Expansion of the Working Capital Safe Harbor
The first set of proposed regulations implemented a working capital safe harbor for purposes of the 90% Test. The safe harbor allows business to hold cash for up to 31 months if (i) there is a written plan for the use of the cash for the acquisition, construction, or substantial improvement of tangible property in the QO Zone, (ii) the cash will be spent within 31 months, and (iii) the business substantially complies with the plan. Critics noted that the safe harbor was difficult to satisfy if the QO Fund was planning on establishing a new business rather than developing property. The new proposed regulations address this criticism by allowing businesses to hold cash to develop a trade or business in the QO Zone as well as for the acquisition, construction, or substantial improvement of tangible property. They also provide that a QO Fund that exceeds the 31-month period would not violate the safe harbor if the delay is attributable to waiting for a government action on an application that is submitted during the 31-month period.
This expansion of the safe harbor is beneficial to companies seeking to raise funds in multiple rounds, so long as a plan to use the funds is in place and substantially followed. Each new round of financing should get a new 31-month window for the new capital to be deployed, so long as each round of financing independently satisfies the three working capital safe harbor requirements.
Five Years of Vacancy Considered as Satisfying the Original Use Test
QO Zone Business Property must either have its “original use” commence with the QO Fund or be substantially improved by the QO Fund. Under Rev. Rul. 2018-29, land and improvements to the land are treated separately. The ruling indicates that the purchase of an existing building in a QO Zone does not satisfy the original use requirement. However, the proposed regulations provide that where a building or other structure has been vacant for at least five years prior to being purchased by a QO Fund or QO Zone Business, the purchased building or structure would still satisfy the original use requirement.
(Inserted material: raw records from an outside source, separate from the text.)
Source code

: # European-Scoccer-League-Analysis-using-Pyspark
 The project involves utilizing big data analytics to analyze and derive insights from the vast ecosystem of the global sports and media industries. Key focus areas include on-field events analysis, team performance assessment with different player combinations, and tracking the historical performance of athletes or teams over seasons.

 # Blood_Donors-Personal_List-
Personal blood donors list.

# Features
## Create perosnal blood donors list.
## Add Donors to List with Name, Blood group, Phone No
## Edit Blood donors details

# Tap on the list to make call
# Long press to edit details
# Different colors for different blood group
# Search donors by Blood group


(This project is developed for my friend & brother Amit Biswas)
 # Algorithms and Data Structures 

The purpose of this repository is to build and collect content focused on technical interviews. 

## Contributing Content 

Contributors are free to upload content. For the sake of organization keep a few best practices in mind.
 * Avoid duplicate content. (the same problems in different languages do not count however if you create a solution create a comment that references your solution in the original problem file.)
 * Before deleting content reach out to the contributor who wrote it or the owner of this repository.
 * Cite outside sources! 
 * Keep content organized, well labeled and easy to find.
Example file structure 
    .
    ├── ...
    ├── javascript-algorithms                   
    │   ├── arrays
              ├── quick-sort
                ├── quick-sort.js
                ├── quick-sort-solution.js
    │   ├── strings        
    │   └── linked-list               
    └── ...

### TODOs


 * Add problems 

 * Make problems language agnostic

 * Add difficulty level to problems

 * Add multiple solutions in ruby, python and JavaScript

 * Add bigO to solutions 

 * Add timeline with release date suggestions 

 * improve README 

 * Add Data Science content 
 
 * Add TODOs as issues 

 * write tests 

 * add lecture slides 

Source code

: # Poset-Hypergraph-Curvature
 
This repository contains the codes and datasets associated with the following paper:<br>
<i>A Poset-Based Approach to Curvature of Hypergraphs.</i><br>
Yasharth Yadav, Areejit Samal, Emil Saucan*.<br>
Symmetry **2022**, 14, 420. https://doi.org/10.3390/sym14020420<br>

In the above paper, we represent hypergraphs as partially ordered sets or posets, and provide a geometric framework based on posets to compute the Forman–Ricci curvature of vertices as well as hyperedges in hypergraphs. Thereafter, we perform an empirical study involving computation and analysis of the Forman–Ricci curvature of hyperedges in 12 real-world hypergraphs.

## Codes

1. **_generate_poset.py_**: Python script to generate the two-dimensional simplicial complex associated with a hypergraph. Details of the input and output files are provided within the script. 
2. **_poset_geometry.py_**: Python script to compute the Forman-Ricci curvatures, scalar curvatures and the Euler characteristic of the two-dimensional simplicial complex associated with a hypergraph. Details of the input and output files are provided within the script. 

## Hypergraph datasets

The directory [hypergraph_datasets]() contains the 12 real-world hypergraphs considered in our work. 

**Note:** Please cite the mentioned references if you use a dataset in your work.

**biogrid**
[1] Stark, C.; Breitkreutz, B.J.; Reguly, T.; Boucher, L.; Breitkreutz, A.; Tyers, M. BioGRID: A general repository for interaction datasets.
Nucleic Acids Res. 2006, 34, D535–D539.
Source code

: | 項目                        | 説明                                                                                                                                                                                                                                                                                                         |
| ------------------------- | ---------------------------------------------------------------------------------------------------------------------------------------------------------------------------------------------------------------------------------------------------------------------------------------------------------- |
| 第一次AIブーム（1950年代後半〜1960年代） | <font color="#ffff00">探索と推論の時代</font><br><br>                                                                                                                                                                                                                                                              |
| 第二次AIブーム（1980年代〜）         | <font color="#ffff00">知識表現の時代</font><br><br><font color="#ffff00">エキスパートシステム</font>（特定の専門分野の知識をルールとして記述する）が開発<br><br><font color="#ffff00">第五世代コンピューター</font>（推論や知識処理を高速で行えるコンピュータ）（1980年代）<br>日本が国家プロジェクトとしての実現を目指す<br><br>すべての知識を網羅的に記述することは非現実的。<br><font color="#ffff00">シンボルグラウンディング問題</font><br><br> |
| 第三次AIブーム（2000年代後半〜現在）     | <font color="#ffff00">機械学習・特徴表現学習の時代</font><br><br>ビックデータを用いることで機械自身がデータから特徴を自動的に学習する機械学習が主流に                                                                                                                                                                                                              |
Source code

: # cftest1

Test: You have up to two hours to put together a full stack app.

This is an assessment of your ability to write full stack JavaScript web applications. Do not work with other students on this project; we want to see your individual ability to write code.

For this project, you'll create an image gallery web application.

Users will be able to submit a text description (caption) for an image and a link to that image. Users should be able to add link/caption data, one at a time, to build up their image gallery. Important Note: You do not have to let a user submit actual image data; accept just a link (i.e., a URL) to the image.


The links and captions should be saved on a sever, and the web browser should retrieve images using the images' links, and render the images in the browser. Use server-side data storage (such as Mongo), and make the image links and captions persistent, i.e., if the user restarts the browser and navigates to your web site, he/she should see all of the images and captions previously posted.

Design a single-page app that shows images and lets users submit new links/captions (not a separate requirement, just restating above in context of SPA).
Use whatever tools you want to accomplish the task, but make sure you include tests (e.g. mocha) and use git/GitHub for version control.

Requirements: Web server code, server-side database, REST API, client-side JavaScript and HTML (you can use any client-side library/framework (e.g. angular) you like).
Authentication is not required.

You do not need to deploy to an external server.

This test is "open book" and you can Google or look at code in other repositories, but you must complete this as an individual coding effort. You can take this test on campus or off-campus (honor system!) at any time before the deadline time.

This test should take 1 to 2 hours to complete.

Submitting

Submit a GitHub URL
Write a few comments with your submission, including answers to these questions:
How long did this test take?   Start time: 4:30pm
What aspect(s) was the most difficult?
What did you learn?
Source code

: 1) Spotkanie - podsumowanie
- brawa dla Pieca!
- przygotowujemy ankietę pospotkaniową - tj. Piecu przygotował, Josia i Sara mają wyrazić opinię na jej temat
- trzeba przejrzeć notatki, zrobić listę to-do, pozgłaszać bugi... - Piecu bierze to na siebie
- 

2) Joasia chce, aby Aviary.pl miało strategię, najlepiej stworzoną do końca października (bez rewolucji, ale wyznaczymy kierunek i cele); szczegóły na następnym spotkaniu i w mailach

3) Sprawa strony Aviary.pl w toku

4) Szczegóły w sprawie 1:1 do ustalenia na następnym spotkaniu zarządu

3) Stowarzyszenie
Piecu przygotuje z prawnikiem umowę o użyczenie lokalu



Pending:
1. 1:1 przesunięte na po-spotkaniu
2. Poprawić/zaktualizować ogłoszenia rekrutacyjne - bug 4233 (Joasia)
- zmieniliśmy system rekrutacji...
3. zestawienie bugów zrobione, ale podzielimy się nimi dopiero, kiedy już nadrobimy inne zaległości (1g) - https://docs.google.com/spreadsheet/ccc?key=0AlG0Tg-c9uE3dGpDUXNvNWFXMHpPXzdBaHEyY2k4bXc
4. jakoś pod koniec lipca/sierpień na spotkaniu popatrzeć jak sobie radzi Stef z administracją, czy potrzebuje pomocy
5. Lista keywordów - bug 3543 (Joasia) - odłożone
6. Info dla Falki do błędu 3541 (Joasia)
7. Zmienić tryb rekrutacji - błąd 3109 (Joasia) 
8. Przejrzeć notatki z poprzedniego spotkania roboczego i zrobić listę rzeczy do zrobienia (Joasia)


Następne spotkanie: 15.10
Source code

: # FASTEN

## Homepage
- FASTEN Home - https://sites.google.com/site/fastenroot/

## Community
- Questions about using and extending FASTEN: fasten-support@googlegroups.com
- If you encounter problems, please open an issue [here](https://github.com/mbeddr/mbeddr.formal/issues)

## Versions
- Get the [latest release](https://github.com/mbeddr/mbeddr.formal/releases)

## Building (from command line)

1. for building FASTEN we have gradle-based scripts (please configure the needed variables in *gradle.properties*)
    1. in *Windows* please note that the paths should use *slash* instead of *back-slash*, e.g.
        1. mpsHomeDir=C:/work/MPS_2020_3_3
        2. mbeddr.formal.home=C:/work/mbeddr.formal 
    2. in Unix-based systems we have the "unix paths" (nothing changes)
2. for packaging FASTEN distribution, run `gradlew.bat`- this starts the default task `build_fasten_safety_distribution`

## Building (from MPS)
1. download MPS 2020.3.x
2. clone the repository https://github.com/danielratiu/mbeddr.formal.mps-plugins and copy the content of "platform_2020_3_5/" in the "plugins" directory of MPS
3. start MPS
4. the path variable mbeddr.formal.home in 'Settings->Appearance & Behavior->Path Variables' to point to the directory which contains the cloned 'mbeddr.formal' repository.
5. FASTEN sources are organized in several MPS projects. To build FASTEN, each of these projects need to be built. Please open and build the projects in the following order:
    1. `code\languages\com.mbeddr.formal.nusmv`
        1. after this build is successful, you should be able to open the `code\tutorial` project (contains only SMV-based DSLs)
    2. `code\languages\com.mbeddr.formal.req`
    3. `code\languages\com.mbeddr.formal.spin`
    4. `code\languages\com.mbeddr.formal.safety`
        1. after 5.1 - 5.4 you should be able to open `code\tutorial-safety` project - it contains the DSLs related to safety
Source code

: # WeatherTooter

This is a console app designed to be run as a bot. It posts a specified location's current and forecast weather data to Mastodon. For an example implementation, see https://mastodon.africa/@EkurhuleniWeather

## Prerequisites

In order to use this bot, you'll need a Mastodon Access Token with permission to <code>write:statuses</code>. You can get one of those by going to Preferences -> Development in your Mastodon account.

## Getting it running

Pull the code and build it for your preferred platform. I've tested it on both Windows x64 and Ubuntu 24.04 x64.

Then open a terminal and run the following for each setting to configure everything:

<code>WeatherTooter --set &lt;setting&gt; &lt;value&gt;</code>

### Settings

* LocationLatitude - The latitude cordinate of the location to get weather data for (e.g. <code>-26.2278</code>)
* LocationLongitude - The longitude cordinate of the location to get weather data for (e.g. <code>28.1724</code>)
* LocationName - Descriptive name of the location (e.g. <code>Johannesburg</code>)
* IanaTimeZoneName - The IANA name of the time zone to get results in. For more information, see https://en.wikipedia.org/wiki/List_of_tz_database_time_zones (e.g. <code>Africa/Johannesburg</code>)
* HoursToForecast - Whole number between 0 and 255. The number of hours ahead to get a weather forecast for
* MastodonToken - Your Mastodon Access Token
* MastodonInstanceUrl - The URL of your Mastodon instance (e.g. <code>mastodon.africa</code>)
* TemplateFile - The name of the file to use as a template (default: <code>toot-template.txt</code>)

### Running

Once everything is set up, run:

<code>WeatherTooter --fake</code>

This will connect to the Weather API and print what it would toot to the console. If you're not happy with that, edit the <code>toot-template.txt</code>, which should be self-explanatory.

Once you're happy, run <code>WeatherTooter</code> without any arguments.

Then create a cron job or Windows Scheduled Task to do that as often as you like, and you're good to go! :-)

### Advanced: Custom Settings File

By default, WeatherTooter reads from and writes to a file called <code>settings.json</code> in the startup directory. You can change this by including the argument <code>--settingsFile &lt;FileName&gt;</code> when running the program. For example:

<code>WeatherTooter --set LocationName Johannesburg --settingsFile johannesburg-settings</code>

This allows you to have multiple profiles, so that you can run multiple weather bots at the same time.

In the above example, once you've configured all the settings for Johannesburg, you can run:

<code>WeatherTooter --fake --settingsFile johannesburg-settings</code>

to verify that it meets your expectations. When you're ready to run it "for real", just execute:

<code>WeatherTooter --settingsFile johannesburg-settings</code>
The proposed regulations further clarify that unimproved land that is within a QO Zone and acquired by purchase would not be required to be substantially improved if it is used in a trade or business of the QO Fund or the QO Zone Business.
Safe Harbors for Measuring 50% of Income from Active Trade or Business for a QO Zone Business
A QO Zone Business must derive at least 50% of its total gross income from the active conduct of a trade or business within a QO Zone. Commentators raised concerns about how to determine whether this requirement is met. The proposed regulations therefore provide three safe harbors for determining whether sufficient income is derived from a trade or business in a QO Zone:
- At least 50% of the services performed (based on hours) for the business by its employees and independent contractors (and employees of independent contractors) are performed in the QO Zone;
- At least 50% of the services performed (based on the cost of services performed) for the business by its employees and independent contractors (and employees of independent contractors) are performed in the QO Zone; or
- The tangible property of the business that is in a QO Zone and the management or operational functions performed for the business in the QO Zone are both necessary to generate 50% of the gross income of the trade or business.
If a business does not qualify under any of these safe harbors, a facts and circumstances test would allow a QO Zone Business to otherwise attempt to show that 50% of its gross income is derived from the active conduct of a trade or business in a QO Zone.
Officials of the U.S. Department of the Treasury have indicated that no further proposed regulations are anticipated.